None of the mislabeled supplements were from other North American species of the Actaea genus. Instead, they were Asian species: A. cimicifuga, A. dahurica and A. simplex. That means "they're not growing in the wild next to real black cohosh" in North America, Little says. So it is unlikely these adulterated supplements were the result of mistakes made by wild harvesters. Rather, these plants' presence in the supplements were from mislabeling of seeds or the rhizomes themselves that were then sold to supplement manufacturers.
Some other species of Actaea are sometimes marketed for relief of similar symptoms that black cohosh helps to diminish. But these species do not have the same cachet, and thus are not likely to bring in as much money. "So there's a huge financial incentive for them to be mislabeled," Little says. And their safety has yet to be tested.
Link for uncertainty?
Not everyone is convinced that black cohosh supplements explain the mixed results from trials of the herb. Teschke and his colleagues have authored numerous papers that took aim at the link between black cohosh and reports of toxicity. Dozens of case reports and reviews of clinical trials fail to make a convincing case for black cohosh specifically being to blame. Teschke notes that this might be due to the fact that black cohosh as it is used in clinical trials is more carefully regulated (often as a drug, rather than as a supplement), especially in Europe, where many of the studies have been done. "In the U.S. regulatory surveillance is not stringent enough for black cohosh and other herbal supplements," he notes, suggesting that this market might be more vulnerable to adulterated supplements.
Nevertheless, Little thinks that this contamination "is probably a pretty strong explanation" for the herb's erratic track record, he says. But we lack crucial evidence to prove that, including samples of what was used in clinical trials. Currently, those executing these sorts of clinical trails are not required to archive samples of the products they used, so there is no way to perform DNA bar coding of the actual supplements study subjects were receiving.
And for consumers, there is still no way to know with certainty that pills labeled as black cohosh actually are—without access to the bar-coding technology the researchers used. Little and his colleagues found mislabeling even among the most expensive brands they sampled. But they declined to release the names of the companies (for fear of legal action) and because content could vary from batch to batch, as they are often sourced from different suppliers.

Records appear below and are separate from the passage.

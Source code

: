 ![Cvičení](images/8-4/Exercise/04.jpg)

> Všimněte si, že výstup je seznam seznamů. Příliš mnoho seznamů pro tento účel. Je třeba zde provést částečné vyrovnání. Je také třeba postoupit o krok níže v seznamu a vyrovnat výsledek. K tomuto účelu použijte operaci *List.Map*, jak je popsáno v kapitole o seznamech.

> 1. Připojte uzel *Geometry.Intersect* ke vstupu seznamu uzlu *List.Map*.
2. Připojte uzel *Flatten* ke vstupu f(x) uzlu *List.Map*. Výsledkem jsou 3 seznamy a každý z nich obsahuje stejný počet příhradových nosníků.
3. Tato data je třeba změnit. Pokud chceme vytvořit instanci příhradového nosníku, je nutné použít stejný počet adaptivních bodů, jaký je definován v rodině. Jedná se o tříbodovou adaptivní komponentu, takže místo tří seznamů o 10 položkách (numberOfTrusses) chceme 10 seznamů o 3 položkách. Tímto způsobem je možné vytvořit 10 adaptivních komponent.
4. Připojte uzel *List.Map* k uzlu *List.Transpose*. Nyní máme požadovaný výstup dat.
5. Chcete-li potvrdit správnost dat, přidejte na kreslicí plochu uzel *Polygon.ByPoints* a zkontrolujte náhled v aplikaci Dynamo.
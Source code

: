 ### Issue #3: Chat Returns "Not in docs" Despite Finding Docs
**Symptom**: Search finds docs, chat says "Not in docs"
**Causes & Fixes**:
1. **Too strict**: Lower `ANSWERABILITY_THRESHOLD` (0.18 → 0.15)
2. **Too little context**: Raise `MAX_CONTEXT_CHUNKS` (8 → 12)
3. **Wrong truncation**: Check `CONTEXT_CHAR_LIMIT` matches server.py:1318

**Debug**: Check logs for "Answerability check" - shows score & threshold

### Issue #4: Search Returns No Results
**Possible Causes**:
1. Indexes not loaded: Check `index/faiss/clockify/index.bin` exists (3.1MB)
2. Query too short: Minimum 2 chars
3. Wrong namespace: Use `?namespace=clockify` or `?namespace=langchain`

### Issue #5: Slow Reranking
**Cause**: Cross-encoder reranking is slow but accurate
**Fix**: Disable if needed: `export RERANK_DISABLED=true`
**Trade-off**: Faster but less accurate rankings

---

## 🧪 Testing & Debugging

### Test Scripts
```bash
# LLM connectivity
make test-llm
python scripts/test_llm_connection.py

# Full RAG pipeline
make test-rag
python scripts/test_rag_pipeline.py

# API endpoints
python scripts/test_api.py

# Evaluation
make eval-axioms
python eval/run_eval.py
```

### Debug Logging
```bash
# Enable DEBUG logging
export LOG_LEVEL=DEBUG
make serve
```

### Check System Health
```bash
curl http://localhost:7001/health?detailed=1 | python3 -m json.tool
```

He and others who have been following the challenge of monitoring herbal supplements in the U.S. have recommended more frequent and more thorough testing of contents by manufacturers. But instituting this is always a question of paying for the equipment or lab time and allocating more FDA resources to monitoring.
Tracking supplements based on genetic material, however, could become commonplace. Any preparation using plant parts that are ground up or compressed to be put into a tablet or capsule offer promising fodder for DNA testing. Even some extracts, whether oil or alcohol-based, can often yield some bits of the original plant that can be used for genetic sequencing. Little and his co-authors originally purchased 40 randomly selected brands of dried black cohosh supplements, but four did not offer any genetic material for testing. This is likely because they had been heated during processing to an extent that destroyed the DNA—a key challenge for this testing method.